Out on a highway in Death Valley, a man picks up a female hitchhiker named Lucindia (Phoebe Dollar), and gives her a drink. Lucindia has a coughing fit upon ingesting the liquid, stumbles out of the vehicle, and is stabbed to death by the motorist. The man (revealed to be a priest, whose offer to Lucindia was holy water) buries Lucindia's body, and erects a crucifix over the impromptu grave. As the preacher prays, Lucindia reappears, and bludgeons him with his shovel as he screams, "El Diablo!"

Nearby, four college students (Eric, Chris, Monique, and Sarah) from Western Pennsylvania are on a road trip to Redondo Beach. Spotting Lucindia at a cluster of crosses, the quartet pick her up. When Chris mentions that a group of their friends are also on their way to Redondo, Lucindia brags that she tortured them to death before pulling out a gun and sexually assaulting Sarah. Lucindia then tries to shoot Sarah in the crotch, but is knocked out of the car by her and Eric.

The next day, Lucindia (who had just robbed, castrated, and murdered a motorist) catches up with the college students, who run her down, beheading and disemboweling her. On what's left of Lucindia's body, Eric finds Chris's brother's cell phone, and a battery pack that fits into a camcorder that Sarah had earlier unearthed in the desert. The group watches the last few minutes recorded by the camera, which shows Lucindia shooting all of their friends during a botched séance. Lucindia then turns to the camera and tells the story of a settler couple that became trapped in the valley; to try and save his wife (implied to be Lucindia), the husband killed himself so that she could consume his flesh. Her husband's body was not enough to sustain her, and in her last dying hours the woman cursed God and prayed to the Devil for salvation, and received it in exchange for a steady stream of victims.

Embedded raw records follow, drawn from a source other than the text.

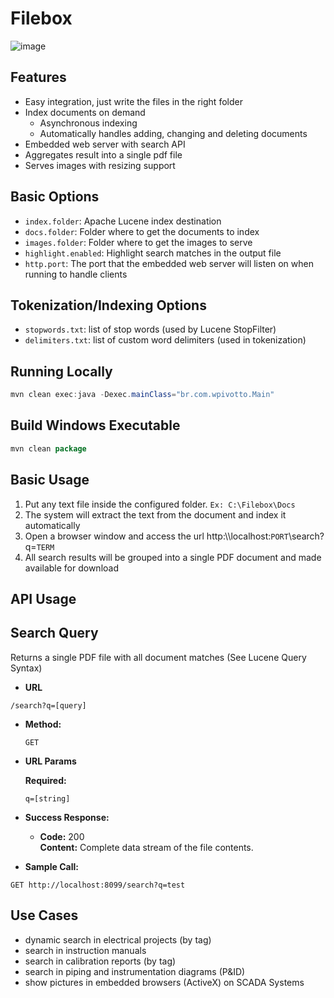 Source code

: # Filebox


![image](https://user-images.githubusercontent.com/170504/161623100-a536d209-0455-42bb-ab31-65dc01b1ff7e.png)

## Features

* Easy integration, just write the files in the right folder
* Index documents on demand 
  - Asynchronous indexing
  - Automatically handles adding, changing and deleting documents
* Embedded web server with search API
* Aggregates result into a single pdf file
* Serves images with resizing support

## Basic Options

- `index.folder`: Apache Lucene index destination
- `docs.folder`: Folder where to get the documents to index
- `images.folder`: Folder where to get the images to serve 
- `highlight.enabled`: Highlight search matches in the output file
- `http.port`: The port that the embedded web server will listen on when running to handle clients

## Tokenization/Indexing Options

- `stopwords.txt`: list of stop words (used by Lucene StopFilter)
- `delimiters.txt`: list of custom word delimiters (used in tokenization)

## Running Locally

```java
mvn clean exec:java -Dexec.mainClass="br.com.wpivotto.Main"
```

## Build Windows Executable

```java
mvn clean package
```

## Basic Usage

1. Put any text file inside the configured folder. `Ex: C:\Filebox\Docs`
2. The system will extract the text from the document and index it automatically
3. Open a browser window and access the url http:\\\\localhost:`PORT`\\search?q=`TERM`
4. All search results will be grouped into a single PDF document and made available for download

## API Usage

**Search Query**
----
  Returns a single PDF file with all document matches (See Lucene Query Syntax)

* **URL**

 `/search?q=[query]`

* **Method:**

  `GET`
  
*  **URL Params**

   **Required:**
 
   `q=[string]`

* **Success Response:**

  * **Code:** 200 <br />
    **Content:** Complete data stream of the file contents.

* **Sample Call:**

 `GET http://localhost:8099/search?q=test`

## Use Cases

* dynamic search in electrical projects (by tag)
* search in instruction manuals
* search in calibration reports (by tag)
* search in piping and instrumentation diagrams (P&ID)
* show pictures in embedded browsers (ActiveX) on SCADA Systems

When the video ends, Lucindia appears, and attacks and mortally wounds Chris with a chainsaw. The students drive off, with Lucindia catching up to them when they run out of gas. Sarah, Eric, and Monique run, but are cornered by a pair of Lucindias, who murder Monique. Sarah accidentally kills Eric, then kills one of the Lucindias and is saved from the remaining one by two government operatives, who then capture Sarah.

Sarah is taken to a military installation, where it is explained that there were four equally delusional Lucindias and that they were the result of cloning and accelerated growth experiments. The staff tell Sarah that she is going to become their new test subject and as they try to give her an injection, a wounded Lucindia barges in. Sarah screams "I told you the Devil would come back!" as Lucindia opens fire with a shotgun, causing an explosion that presumably kills her and everyone else in the room.

== Cast ==

- Phoebe Dollar as Lucindia / Nurse Polonia
- Kiren David as Sarah McKinnis
- Hank Horner as Eric
- Beverly Lynne as Monique
- Jonathan Gray as Chris Struther
- Ron Jeremy as Jack
- Joe Haggerty as Preacher
- Garrett Clancy as Dr. Sullivan
- Brian C. Donnelly as Ralph Struther
- Jackie Johnson as Julie
- Jennifer Warren as Carla
- Natalie Pierre as Debra

== Reception ==

Joe Bob Briggs gave Hell's Highway a score of 2½ stars out of a possible 4, and wrote, "The acting is uneven, but the story does satisfy the first rule of drive-in movie-making: anybody can die at any moment. And you've gotta love a movie that has a sequence with porn legend Ron Jeremy as a bitter film producer who picks up the diabolical hitchhiker and is rewarded by getting disemboweled with a butcher knife while he's driving". Bruce Kooken of Horror News was highly critical of the film's twist ending, but still categorized Hell's Highway as "campy, funny and, without question, a blast" and summed up his closing thoughts regarding it with, "Just because I was disappointed with the ending doesn't mean there isn't plenty of entertaining aspects of the film".